Nietzsche, On the Geneaology of Morals

NIETZSCHE, On the Geneaology of Morals (1887)


The slave revolt in morality begins when ressentiment itself becomes creative and gives birth to values: the ressentiment of natures that are denied the true reaction, that of deeds, and compensate themselves with an imaginary revenge. While every noble morality develops from a triumphant affirmation of itself, slave morality from the outset says No to what is “outside,” what is “different,” what is “not itself”; and this No is its creative deed. This inversion of the value-positing eye—this need to direct one’s view outward instead of back to oneself—is of the essence of ressentiment; in order to exist, slave morality always first needs a hostile external world; it needs, physiologically speaking, external stimuli in order to act at all—its action is fundamentally reaction.

One should not overlook the almost benevolent nuances that the Greek nobility, for example, bestows on all the words it employs to distinguish the lower orders from itself; how they are continuously mingled and sweetened with a kind of pity, consideration, and forbearance, so that finally almost all the words referring to the common man have remained as expressions signifying “unhappy,” “pitiable” (campore deilos, deilaios, poneros, mochtheros, the last two of which properly designate the common man as work-slave and beast of burden) [Greek: The first four mean wretched; and also, deilos: cowardly, worthless, vile; deilaios: paltry; poneros: oppressed by toils, good for nothing, worthless, knavish, base, cowardly; mochtheros: suffering hardship, knavish]—and how on the other hand “bad,” “low,” “unhappy” have never ceased to sound to the Greek ear as one note with a tone-color in which “unhappy” preponderates: this as an inheritance from the ancient nobler aristocratic mode of evaluation, which does not belie itself even in its contempt (—philologists should recall the sense in which oïzyros [woeful, miserable, toilsome; wretch], anolbos [unblest, wretched, luckless, poor], tlemon [wretched, miserable], dystychein [to be unlucky, unfortunate], xymphora [misfortune] are employed). The “well-born” felt themselves to be the “happy”; they did not have to establish their happiness artificially by examining their enemies, or to persuade themselves, deceive themselves, that they were happy (as all men of ressentiment are in the habit of doing); and they likewise knew, as rounded men replete with energy and therefore necessarily active, that happiness should not be sundered from action—being active was with them necessarily a part of happiness (whence eu prattein [To do well in the sense of faring well] takes its origin)—all very much the opposite of “happiness” at the level of the impotent, the oppressed, and those in whom poisonous and inimical feelings are festering, with whom it appears as essentially narcotic, drug, rest, peace, “sabbath,” slackening of tension and relaxing of limbs, in short passively.

While the noble man lives in trust and openness with himself (gennaios [high-born, noble, high-minded] “of noble descent” underlines the nuance “upright” and probably also “naïve”), the man of ressentiment is neither upright nor naïve nor honest and straightforward with himself.

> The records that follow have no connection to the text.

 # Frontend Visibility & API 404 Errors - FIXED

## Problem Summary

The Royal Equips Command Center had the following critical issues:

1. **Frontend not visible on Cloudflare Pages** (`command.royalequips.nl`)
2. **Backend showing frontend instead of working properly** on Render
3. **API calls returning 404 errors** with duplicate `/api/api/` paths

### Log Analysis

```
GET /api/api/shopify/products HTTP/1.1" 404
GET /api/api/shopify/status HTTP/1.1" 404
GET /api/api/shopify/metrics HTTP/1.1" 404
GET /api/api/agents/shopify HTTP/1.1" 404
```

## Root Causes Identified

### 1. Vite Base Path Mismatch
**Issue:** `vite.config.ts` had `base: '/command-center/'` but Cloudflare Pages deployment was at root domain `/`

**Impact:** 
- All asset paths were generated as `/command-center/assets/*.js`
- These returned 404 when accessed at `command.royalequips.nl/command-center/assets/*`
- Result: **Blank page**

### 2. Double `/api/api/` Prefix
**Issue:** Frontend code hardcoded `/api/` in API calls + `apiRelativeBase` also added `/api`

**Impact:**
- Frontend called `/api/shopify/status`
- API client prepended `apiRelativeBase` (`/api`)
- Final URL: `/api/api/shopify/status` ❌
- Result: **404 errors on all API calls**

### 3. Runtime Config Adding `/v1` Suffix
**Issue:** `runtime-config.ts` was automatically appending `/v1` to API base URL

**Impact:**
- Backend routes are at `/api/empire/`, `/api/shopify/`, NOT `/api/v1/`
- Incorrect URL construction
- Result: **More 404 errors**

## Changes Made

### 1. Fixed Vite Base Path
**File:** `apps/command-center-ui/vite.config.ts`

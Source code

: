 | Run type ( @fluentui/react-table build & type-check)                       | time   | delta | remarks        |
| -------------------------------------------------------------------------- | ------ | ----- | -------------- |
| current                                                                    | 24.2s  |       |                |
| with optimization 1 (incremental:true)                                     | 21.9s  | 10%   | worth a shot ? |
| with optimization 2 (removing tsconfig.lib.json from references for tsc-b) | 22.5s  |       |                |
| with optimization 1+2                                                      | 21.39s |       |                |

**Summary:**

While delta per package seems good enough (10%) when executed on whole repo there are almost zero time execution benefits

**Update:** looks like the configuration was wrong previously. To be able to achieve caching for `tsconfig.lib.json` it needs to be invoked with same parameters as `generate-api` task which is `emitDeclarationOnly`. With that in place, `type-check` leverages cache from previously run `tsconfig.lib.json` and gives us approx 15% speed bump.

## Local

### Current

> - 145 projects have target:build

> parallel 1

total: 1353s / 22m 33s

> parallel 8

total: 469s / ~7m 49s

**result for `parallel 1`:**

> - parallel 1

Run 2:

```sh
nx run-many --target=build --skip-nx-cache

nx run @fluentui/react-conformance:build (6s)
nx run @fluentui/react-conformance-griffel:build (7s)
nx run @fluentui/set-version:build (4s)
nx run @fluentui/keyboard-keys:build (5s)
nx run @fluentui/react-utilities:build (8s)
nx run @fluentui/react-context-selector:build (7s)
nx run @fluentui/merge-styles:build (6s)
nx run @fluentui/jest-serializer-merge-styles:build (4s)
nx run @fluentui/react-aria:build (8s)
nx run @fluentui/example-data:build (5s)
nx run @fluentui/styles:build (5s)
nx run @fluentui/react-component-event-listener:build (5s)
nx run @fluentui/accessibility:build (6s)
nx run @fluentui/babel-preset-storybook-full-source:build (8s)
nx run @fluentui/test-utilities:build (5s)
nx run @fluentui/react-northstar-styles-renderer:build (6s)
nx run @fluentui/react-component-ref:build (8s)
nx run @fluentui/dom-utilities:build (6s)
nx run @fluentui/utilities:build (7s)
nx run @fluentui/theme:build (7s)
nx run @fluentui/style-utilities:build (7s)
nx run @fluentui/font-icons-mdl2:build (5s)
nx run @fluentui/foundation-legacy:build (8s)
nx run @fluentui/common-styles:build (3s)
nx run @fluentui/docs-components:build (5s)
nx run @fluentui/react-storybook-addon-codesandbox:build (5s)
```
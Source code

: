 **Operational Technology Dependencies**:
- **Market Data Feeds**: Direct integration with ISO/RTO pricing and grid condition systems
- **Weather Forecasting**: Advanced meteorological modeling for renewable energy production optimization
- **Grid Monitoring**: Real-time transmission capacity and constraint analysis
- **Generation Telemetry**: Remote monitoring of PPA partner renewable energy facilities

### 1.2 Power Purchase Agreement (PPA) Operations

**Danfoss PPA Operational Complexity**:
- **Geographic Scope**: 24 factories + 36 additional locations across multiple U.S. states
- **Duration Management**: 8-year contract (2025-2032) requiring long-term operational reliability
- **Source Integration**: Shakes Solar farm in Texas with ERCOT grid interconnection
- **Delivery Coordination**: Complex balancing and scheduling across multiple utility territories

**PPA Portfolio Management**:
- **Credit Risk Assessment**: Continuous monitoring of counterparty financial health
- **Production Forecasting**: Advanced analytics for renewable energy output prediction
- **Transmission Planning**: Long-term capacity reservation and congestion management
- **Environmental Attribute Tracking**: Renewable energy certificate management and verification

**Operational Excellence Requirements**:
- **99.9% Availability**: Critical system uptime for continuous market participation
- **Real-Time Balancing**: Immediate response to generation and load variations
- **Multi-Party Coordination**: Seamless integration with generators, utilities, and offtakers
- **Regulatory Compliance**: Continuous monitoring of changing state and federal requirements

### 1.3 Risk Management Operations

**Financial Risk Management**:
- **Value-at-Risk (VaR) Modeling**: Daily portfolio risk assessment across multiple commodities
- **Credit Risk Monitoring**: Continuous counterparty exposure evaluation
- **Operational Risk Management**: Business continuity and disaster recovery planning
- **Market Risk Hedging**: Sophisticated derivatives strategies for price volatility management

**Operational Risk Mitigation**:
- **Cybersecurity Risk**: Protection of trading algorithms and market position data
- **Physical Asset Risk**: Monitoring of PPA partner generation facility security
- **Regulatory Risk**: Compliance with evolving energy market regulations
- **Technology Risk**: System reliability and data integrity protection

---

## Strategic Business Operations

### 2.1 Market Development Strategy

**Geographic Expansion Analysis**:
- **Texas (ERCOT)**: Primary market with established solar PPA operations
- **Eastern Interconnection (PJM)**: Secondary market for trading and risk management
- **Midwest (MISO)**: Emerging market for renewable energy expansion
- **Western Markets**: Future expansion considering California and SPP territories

His soul squints; his spirit loves hiding places, secret paths and back doors, everything covert entices him as his world, his security, his refreshment; he understands how to keep silent, how not to forget, how to wait, how to be provisionally self-deprecating and humble. A race of such men of ressentiment is bound to become eventually cleverer than any noble race; it will also honor cleverness to a far greater degree: namely, as a condition of existence of the first importance; while with nobler men cleverness can easily acquire a subtle flavor of luxury and subtlety—for here it is far less essential than the perfect functioning of the regulating unconscious instincts or even that a certain imprudence, perhaps a bold recklessness whether in the face of danger or of the enemy, or that enthusiastic impulsiveness in anger, love, reverence, gratitude, and revenge by which noble souls have at all times recognized one another. Ressentiment itself, if it should appear in the noble man, consummates and exhausts itself in an immediate reaction, and therefore does not poison: on the other hand, it fails to appear at all on countless occasions on which it inevitably appears in the weak and impotent.

To be incapable of taking one’s enemies, one’s accidents, even one’s misdeeds seriously for very long—that is the sign of strong, full natures in whom there is an excess of the power to form, to mold, to recuperate and to forget (a good example of this in modern times is Mirabeau [Honoré Gabriel Riqueti, Comte de Mirabeau (1749-1791), a French Revolutionary statesman and writer], who had no memory for insults and vile actions done him and was unable to forgive simply because he—forgot). Such a man shakes off with a single shrug many vermin that eat deep into others; here alone genuine “love of one’s enemies” is possible—supposing it to be possible at all on earth. How much reverence has a noble man for his enemies!—and such reverence is a bridge to love.— For he desires his enemy for himself, as his mark of distinction; he can endure no other enemy than one in whom there is nothing to despise and very much to honor! In contrast to this, picture “the enemy” as the man of ressentiment conceives him—and here precisely is his deed, his creation: he has conceived “the evil enemy,” “the Evil One,” and this in fact is his basic concept, from which he then evolves, as an afterthought and pendant, a “good one”—himself!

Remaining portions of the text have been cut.